Na apresentação da proposta de programa da sua comissão nacional, Santana também reagiu ao apoio de Hugo Soares. O deputado, que dera uma entrevista ao SOL há precisamente um ano, descartando as possibilidades de Santana Lopes no congresso de 2018 («Congresso de quê? Da Misericórdia? Se me está a falar da liderança, não faz sentido falar nisso»), mas que agora o apoia, viu Santana remeter a atitude para a idade do convertido. «É um líder parlamentar combatente, capaz, com 34 anos, e simboliza aquilo que eu vou querer desenvolver: juntar talento», revelou.
«Ele é sem dúvida um talento com fugacidade – e quem me dera ter a fugacidade desses 34 anos -, por isso são naturais algumas respostas mais entusiasmadas, que devem ser lidas à luz de cada época», desdramatizou. Santana, que é até hoje o político que esteve mais tempo à frente da pasta da Cultura num Governo português, citou depois Camões: «Conhece aquela ideia bonita de que o mundo é composto de mudança?», alegorizou, depois mais concreto. «Valorizo muito o apoio do líder parlamentar. Valorizo tanto quanto a outra candidatura valorizaria se o tivesse, para ser humilde e contido… Se o líder parlamentar tivesse apoiado outra candidatura teria eventualmente havido uma conferência de imprensa. Eu não faço nenhuma conferência de imprensa por causa disso. Aqui tratamos de programa e de apoios. De resto, estamos no Natal…», e Teresa Morais, a seu lado, sorriu consigo.

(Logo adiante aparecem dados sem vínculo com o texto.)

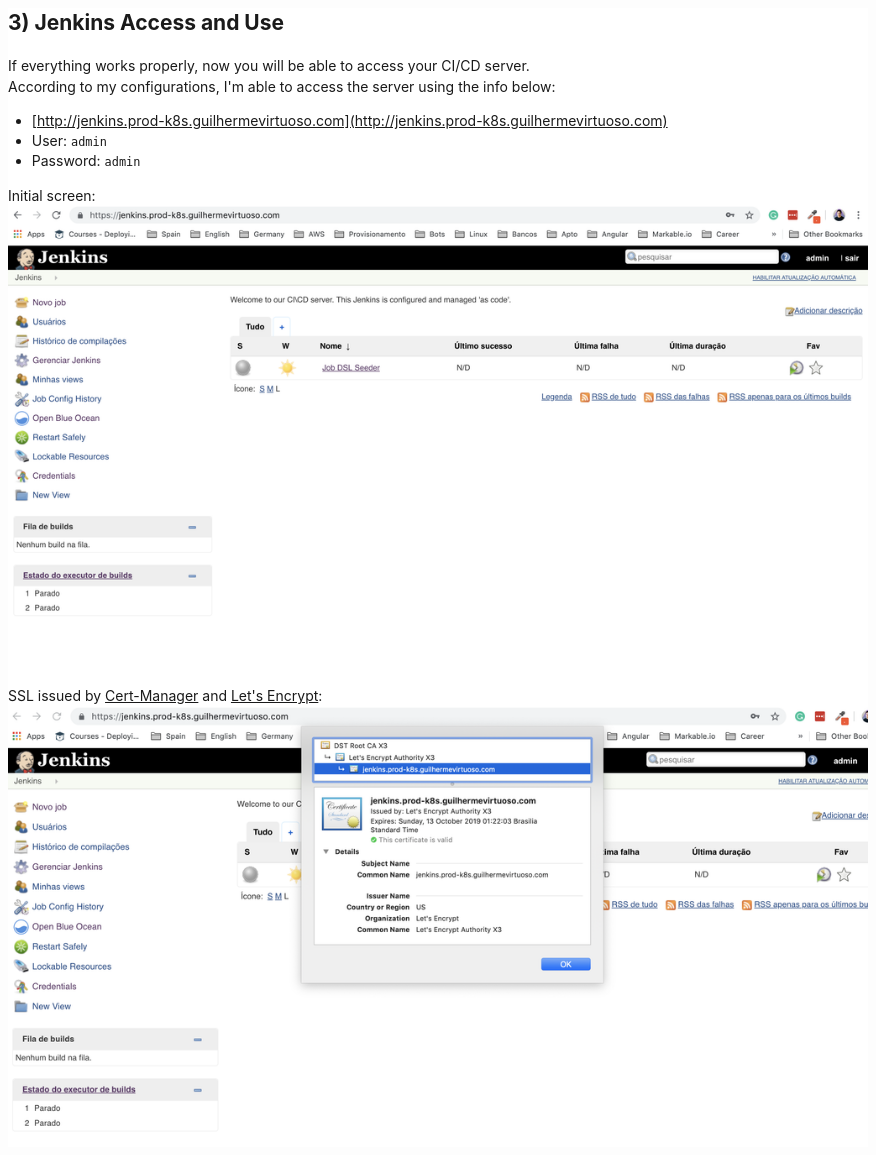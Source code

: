 ## 3) Jenkins Access and Use

If everything works properly, now you will be able to access your CI/CD server.  
According to my configurations, I'm able to access the server using the info below:
- [http://jenkins.prod-k8s.guilhermevirtuoso.com](http://jenkins.prod-k8s.guilhermevirtuoso.com)
- User: `admin`
- Password: `admin`

Initial screen:
![Jenkins](readme/img/006.png)

SSL issued by [Cert-Manager](https://github.com/plotly/helm-charts/tree/master/stable/cert-manager) and [Let's Encrypt](https://letsencrypt.org/):
![Jenkins SSL](readme/img/007.png)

Hugo Soares, que nessa entrevista em finais de 2016 declarara três profecias por realizar («O PSD tem obrigação de ganhar em Lisboa», «Nunca me sento na cadeira de Luís Montenegro» e que Santana iria a congresso «na Misericórdia») tem o ex-provedor da Santa Casa a segurá-lo um ano depois, não deixando de ser pertinente esclarecer: o PSD, em Lisboa, ficou em terceiro; a cadeira de Montenegro, onde não se sentava, foi para o próprio Hugo, e o homem que só ia a congressos da Santa Casa vai mesmo é ao congresso do seu partido.
Insistindo em Camões, mudaram-se os tempos, mudaram-se as vontades.